About this task: Using the data below, gather each line that includes the word "templates".

(Rendered images with source text)
□ □ □ □

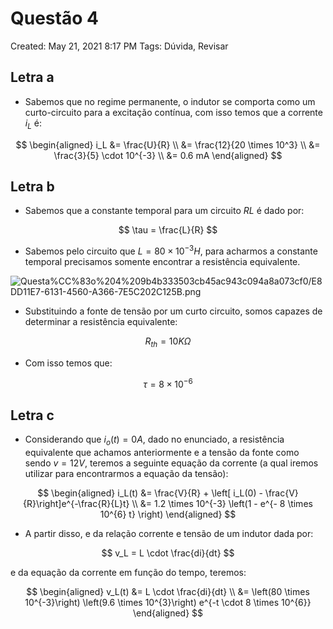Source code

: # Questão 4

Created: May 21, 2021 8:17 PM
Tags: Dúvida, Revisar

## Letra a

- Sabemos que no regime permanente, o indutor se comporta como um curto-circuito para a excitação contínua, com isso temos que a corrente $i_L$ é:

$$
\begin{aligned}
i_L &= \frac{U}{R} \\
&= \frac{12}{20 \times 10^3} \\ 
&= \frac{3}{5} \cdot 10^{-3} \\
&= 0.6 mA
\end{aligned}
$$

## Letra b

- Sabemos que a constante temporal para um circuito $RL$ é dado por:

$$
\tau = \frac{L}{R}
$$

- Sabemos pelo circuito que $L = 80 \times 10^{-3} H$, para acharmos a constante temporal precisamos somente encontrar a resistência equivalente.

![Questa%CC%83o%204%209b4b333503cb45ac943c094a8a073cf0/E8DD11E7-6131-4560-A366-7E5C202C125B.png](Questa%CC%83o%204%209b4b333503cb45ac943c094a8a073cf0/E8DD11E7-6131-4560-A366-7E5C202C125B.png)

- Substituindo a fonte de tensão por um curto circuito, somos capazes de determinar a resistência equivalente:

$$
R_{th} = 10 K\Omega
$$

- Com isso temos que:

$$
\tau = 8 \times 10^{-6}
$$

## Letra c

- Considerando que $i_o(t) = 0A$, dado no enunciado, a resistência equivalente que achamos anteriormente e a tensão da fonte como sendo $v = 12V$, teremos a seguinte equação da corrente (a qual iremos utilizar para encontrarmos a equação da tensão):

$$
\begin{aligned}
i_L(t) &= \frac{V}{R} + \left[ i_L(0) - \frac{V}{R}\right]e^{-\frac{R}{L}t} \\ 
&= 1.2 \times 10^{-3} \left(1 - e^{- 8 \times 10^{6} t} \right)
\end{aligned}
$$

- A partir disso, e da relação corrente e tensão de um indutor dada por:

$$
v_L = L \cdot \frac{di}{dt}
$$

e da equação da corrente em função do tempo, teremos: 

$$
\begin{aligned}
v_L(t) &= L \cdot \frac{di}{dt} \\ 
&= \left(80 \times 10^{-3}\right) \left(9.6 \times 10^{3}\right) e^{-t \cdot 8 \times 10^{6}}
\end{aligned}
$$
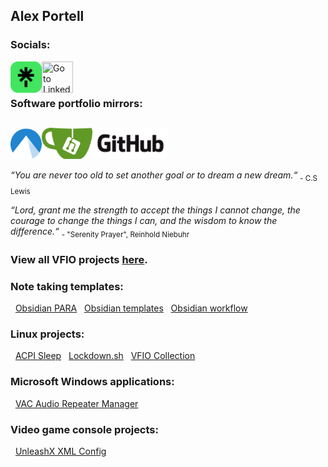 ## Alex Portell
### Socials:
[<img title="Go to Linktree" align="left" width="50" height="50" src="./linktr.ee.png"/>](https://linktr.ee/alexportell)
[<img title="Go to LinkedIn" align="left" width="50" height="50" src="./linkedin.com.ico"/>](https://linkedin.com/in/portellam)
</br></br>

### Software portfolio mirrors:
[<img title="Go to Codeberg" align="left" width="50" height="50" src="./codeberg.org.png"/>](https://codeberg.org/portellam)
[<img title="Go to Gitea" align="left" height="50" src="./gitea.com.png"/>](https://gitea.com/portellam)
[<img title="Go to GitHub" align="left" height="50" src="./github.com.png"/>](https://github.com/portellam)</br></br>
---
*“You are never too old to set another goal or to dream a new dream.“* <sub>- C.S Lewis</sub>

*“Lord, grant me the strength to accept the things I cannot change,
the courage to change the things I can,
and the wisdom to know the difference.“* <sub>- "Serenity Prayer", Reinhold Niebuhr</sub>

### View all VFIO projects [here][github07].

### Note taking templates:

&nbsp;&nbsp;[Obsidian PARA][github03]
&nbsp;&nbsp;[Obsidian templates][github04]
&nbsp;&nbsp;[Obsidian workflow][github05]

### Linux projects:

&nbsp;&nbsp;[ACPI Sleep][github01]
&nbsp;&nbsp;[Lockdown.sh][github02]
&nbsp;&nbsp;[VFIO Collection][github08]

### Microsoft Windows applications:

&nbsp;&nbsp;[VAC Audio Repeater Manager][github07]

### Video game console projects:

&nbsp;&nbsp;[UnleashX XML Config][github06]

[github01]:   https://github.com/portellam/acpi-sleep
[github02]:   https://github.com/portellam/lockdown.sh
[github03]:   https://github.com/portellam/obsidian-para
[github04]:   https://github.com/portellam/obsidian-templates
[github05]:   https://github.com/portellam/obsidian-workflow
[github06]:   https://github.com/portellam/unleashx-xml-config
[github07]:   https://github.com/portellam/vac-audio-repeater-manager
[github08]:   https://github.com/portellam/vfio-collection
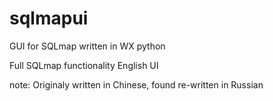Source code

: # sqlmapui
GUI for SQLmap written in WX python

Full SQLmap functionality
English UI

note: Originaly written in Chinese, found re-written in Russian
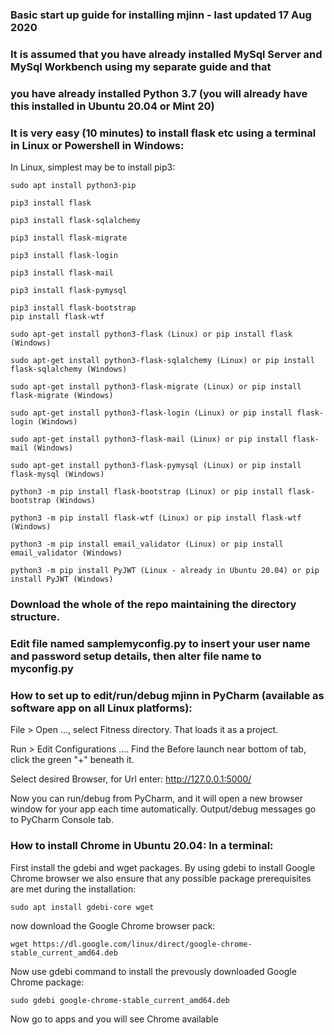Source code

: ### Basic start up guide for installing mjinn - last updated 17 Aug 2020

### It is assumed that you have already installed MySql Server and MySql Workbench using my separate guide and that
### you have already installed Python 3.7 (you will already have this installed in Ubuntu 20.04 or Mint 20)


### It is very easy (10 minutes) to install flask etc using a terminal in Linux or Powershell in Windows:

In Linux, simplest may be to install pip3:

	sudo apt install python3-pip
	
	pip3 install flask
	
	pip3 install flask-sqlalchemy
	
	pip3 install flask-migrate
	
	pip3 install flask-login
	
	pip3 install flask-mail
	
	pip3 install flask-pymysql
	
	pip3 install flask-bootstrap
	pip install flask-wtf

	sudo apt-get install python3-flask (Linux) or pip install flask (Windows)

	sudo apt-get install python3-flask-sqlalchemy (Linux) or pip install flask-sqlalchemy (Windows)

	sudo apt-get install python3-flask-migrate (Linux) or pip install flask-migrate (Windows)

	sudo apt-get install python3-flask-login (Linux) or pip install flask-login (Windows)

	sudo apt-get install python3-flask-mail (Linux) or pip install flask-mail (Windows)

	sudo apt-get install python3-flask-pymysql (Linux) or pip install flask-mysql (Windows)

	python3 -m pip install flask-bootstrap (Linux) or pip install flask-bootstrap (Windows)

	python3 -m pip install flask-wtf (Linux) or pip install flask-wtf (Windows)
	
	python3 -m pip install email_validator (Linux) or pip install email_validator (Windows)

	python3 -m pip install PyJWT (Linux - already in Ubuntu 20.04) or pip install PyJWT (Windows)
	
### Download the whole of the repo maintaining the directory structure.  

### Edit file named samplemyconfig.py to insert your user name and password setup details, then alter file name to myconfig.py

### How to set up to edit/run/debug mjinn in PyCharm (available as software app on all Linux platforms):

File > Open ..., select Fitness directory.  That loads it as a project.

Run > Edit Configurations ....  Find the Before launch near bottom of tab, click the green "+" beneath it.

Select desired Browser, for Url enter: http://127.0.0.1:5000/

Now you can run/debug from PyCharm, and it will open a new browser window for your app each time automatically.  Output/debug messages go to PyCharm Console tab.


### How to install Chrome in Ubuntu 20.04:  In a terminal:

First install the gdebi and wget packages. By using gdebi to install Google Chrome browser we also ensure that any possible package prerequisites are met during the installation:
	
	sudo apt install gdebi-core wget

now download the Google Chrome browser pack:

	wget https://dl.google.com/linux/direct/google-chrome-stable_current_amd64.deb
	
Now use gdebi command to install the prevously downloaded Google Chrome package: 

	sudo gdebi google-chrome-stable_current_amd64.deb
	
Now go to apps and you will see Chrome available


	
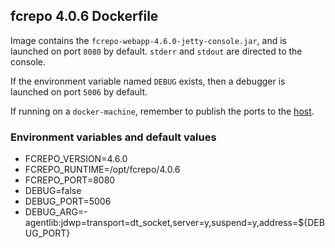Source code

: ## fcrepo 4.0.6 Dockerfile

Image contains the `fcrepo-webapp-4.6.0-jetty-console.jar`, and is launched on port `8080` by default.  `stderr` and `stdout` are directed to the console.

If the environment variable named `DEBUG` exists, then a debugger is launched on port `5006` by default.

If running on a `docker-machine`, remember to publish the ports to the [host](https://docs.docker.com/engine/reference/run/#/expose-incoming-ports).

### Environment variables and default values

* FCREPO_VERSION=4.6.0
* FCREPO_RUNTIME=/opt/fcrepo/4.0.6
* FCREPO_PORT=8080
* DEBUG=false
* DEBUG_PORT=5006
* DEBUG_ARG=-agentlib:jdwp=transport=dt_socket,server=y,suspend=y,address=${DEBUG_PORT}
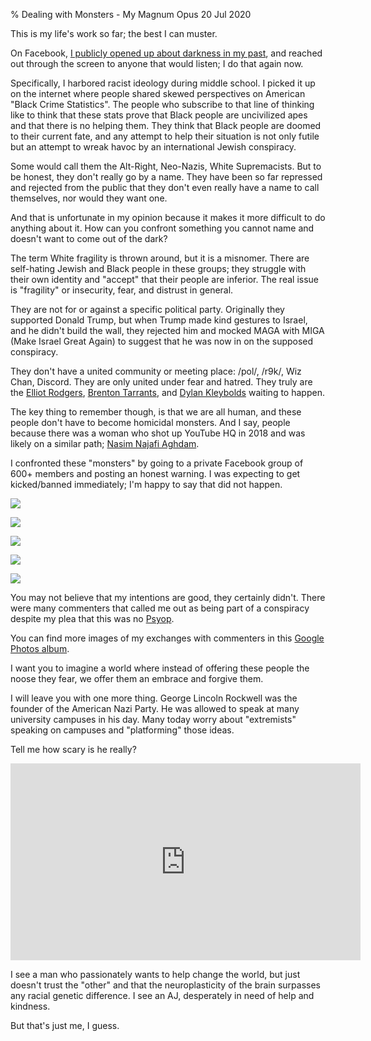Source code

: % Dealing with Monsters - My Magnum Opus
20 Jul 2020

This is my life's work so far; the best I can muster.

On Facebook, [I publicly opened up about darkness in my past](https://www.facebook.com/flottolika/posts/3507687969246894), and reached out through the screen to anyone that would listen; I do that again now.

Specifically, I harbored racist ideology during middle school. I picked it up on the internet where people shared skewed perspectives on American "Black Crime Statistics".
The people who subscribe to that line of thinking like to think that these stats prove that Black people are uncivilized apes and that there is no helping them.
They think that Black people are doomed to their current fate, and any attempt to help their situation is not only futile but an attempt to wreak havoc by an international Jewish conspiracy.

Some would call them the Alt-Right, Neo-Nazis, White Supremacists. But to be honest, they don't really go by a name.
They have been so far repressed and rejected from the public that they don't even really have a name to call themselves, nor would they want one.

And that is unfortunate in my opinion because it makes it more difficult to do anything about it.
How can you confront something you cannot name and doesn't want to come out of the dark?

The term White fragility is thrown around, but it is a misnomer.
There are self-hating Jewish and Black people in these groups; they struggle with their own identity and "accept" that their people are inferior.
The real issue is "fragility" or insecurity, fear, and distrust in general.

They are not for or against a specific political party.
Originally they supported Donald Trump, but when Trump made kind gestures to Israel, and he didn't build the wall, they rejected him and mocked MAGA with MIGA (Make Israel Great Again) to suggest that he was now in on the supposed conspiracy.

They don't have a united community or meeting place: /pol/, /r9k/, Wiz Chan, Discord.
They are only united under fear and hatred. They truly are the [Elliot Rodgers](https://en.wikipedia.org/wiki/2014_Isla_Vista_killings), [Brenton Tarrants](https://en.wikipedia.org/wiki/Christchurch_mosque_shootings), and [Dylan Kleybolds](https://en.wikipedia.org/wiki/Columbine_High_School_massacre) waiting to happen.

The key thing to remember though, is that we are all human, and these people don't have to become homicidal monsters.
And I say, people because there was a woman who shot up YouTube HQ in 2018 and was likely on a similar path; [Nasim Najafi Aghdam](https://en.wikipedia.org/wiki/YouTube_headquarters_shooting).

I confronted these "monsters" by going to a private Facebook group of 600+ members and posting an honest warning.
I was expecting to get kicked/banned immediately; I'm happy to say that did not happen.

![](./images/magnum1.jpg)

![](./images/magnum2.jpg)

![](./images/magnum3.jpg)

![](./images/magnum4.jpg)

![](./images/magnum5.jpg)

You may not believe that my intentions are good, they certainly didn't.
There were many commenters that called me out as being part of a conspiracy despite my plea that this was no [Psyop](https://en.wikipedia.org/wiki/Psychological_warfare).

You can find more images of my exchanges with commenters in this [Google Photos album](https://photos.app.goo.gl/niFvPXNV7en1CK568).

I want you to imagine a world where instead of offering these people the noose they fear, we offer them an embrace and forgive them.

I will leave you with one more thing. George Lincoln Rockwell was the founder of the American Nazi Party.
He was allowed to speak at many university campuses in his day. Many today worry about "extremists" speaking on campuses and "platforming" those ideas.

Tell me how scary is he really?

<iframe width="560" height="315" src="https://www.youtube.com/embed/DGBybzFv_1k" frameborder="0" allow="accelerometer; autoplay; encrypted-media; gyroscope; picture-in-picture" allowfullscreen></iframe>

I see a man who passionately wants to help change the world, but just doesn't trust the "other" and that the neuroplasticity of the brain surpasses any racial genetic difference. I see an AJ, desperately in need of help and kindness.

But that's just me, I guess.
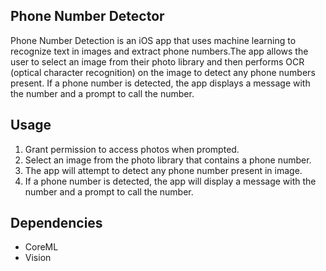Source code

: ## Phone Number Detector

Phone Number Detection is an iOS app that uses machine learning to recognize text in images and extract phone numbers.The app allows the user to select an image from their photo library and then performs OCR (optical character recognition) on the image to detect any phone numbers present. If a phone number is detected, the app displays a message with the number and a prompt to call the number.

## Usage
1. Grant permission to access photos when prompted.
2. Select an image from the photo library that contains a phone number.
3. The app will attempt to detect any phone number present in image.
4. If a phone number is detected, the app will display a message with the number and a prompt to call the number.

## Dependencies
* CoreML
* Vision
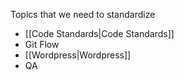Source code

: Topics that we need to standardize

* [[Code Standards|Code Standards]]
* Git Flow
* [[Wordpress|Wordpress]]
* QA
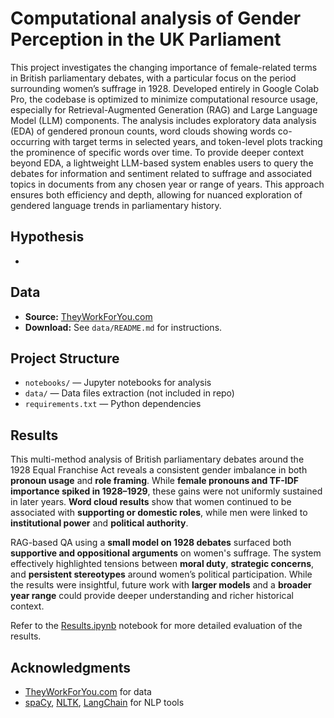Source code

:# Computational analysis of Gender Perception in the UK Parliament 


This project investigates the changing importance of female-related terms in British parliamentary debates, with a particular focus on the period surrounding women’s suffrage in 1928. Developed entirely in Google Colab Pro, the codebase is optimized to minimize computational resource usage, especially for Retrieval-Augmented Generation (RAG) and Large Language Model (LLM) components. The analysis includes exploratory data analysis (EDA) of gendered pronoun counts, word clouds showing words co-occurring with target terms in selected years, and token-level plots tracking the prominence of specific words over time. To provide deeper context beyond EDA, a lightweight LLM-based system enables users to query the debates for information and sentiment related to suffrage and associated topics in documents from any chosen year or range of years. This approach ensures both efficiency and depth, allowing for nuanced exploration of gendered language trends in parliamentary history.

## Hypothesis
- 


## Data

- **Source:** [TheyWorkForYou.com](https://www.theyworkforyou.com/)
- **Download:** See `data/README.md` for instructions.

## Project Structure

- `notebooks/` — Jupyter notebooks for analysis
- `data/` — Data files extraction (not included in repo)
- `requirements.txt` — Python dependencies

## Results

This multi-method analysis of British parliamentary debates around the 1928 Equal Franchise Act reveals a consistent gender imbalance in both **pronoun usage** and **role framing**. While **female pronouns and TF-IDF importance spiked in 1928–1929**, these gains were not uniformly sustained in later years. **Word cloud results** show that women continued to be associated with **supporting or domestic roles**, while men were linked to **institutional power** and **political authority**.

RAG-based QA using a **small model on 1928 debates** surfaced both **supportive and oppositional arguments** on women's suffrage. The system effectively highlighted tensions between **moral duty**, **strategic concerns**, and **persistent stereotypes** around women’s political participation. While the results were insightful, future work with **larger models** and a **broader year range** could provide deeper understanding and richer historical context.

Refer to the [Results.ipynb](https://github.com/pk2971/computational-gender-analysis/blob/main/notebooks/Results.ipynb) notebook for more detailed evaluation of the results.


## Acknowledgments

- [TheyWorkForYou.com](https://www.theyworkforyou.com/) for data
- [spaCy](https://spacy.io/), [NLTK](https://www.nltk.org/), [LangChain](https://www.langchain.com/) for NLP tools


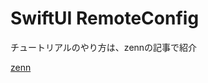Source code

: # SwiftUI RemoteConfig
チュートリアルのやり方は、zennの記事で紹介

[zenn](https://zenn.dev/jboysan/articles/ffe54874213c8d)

□ □ □ □

Task response:
### Note taking templates:
&nbsp;&nbsp;[Obsidian templates][github04]
[github04]:   https://github.com/portellam/obsidian-templates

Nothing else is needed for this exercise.